If a file assessment was conducted, the Assessor must indicate the need for the Service Officer to action the recommended referral.

Note: return the report to Assessment Services for correction if the Assessor has recommended manifest eligibility in the body of the report but the manifest indicator is not displayed. The JCA report must not be accepted until it correctly reflects the Assessor's recommendation of manifest eligibility. For action required for:

  • claims with a start date before 1 April 2023, see Table 3
  • claims with a DSP start date on or after 1 April 2023, see Table 4

2

Continue checking Assessment Summary + Read more ...

Check the following is recorded:

  • whether the report contains (or does not contain) information which, if released to the recipient, might be prejudicial to his/her health, including a free text field for an explanation if the answer is 'Yes'
  • whether it is considered the recipient's personal factors have an impact (no impact, low, moderate or high) on their ability to work, obtain work, or look for work, and a rationale for this determination

3

Referrals + Read more ...

Referral recommendations

The Assessor records recommended referrals to providers and non-providers (for example, community mental health service) in this section of the report.

There are only limited circumstances in which a referral recommendation may not be stated in the report. This is generally only because the recipient has future work capacity (with intervention) of less than 8 hours per week and is unable to benefit from referral to any program.

Return the report if a referral recommendation is not clearly stated in this section of the report and there is no valid reason, see Table 6.

The recipient's participation in a current program or activity, or a voluntary participation decision not to accept the offer of a referral are not valid reasons for the absence of a referral recommendation.

Immediate referrals made by the Assessor

The Assessor's actions to make the referral must be clearly evident in the report itself. This includes:

  • if an immediate referral was appropriate, details of the referral, including the service provider and appointment details
  • whether a recipient with future work capacity or temporary reduced work capacity of less than 15 hours per week declined the offer of a referral
  • if the Assessor intended the referral to be deferred because of the recipient's temporary reduced work capacity - supported by other information in the report

Check if an appointment was made by the Assessor for a referral completed in the Department of Employment and Workplace Relations system.

Referrals can only be viewed via the Participation Summary in Process Direct – refer to the Process Direct Process Tab for information.

Referral recommendations from a file assessment are not actioned by the Assessor.

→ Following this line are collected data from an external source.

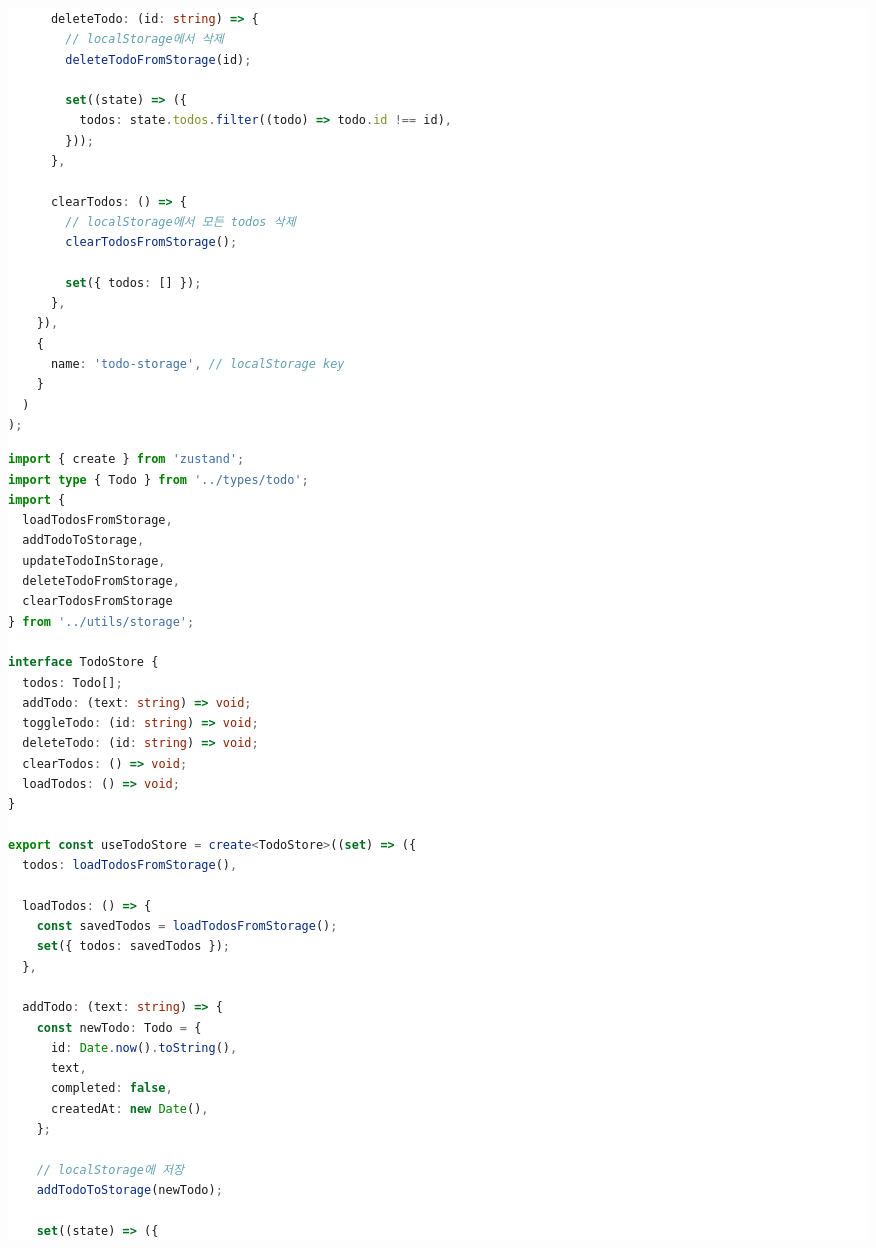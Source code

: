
 ```typescript
      deleteTodo: (id: string) => {
        // localStorage에서 삭제
        deleteTodoFromStorage(id);
        
        set((state) => ({
          todos: state.todos.filter((todo) => todo.id !== id),
        }));
      },
      
      clearTodos: () => {
        // localStorage에서 모든 todos 삭제
        clearTodosFromStorage();
        
        set({ todos: [] });
      },
    }),
    {
      name: 'todo-storage', // localStorage key
    }
  )
);

```

```typescript
import { create } from 'zustand';
import type { Todo } from '../types/todo';
import { 
  loadTodosFromStorage, 
  addTodoToStorage, 
  updateTodoInStorage, 
  deleteTodoFromStorage,
  clearTodosFromStorage 
} from '../utils/storage';

interface TodoStore {
  todos: Todo[];
  addTodo: (text: string) => void;
  toggleTodo: (id: string) => void;
  deleteTodo: (id: string) => void;
  clearTodos: () => void;
  loadTodos: () => void;
}

export const useTodoStore = create<TodoStore>((set) => ({
  todos: loadTodosFromStorage(),
  
  loadTodos: () => {
    const savedTodos = loadTodosFromStorage();
    set({ todos: savedTodos });
  },
  
  addTodo: (text: string) => {
    const newTodo: Todo = {
      id: Date.now().toString(),
      text,
      completed: false,
      createdAt: new Date(),
    };
    
    // localStorage에 저장
    addTodoToStorage(newTodo);
    
    set((state) => ({
```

It must be indicated in the Assessment Summary the Service Officer needs to action the recommended referral.

Return the report if an immediate referral is required but the Assessor's referral actions are not evident in the submitted report, see Table 6.

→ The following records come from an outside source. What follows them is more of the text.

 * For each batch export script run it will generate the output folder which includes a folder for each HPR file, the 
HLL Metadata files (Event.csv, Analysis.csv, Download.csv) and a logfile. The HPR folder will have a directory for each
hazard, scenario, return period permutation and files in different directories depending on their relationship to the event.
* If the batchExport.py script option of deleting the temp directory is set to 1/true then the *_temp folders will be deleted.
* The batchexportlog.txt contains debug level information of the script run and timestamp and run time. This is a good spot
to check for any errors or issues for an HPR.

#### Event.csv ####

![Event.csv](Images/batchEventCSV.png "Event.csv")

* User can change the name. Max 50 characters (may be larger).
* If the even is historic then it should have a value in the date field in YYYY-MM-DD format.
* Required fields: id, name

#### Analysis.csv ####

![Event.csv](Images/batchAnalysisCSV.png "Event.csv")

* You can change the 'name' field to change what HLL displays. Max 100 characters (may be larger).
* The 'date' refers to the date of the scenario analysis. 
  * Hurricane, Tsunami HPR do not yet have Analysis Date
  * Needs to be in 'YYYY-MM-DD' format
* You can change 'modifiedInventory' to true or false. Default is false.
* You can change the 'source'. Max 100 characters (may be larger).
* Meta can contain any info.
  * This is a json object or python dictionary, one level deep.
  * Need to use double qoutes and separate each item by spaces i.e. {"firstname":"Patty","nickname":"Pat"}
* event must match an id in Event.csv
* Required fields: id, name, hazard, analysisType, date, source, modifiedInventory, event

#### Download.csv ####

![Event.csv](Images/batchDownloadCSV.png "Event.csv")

Are there referrals recommended but the recipient could not be referred immediately by the Assessor?

4

Deferred referrals + Read more ...

Where referrals are recommended to an Employment Services Provider for a job seeker with mutual obligation requirements but the referral could not be actioned immediately by the Assessor, record as a recommended referral and details such as reasons, date and timeframe for future referral included in the Assessment Summary. See Deferred referral to Employment Services Providers.

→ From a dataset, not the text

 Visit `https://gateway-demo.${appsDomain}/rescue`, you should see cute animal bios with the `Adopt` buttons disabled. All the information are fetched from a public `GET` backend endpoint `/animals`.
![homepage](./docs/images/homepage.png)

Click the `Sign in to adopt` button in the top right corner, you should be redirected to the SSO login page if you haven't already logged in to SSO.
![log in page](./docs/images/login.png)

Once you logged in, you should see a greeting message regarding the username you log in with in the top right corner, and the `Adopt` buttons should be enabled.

Before accepting a report where future action may be required to make a deferred referral, check the report for any factors that may affect the agency’s ability to action a DES referral in the future, see Eligibility and participation requirements for Disability Employment Services (DES).

5

Final overview + Read more ...

Read through the report to check it has been completed with sufficient information to determine income support eligibility and/or appropriate assistance and it is internally consistent.

See Step 1 in Table 6.

Accept or escalate the report

Table 6

Step

Action

1

Accept or escalate the report to Assessment Services/Service Support Officer (SSO) + Read more ...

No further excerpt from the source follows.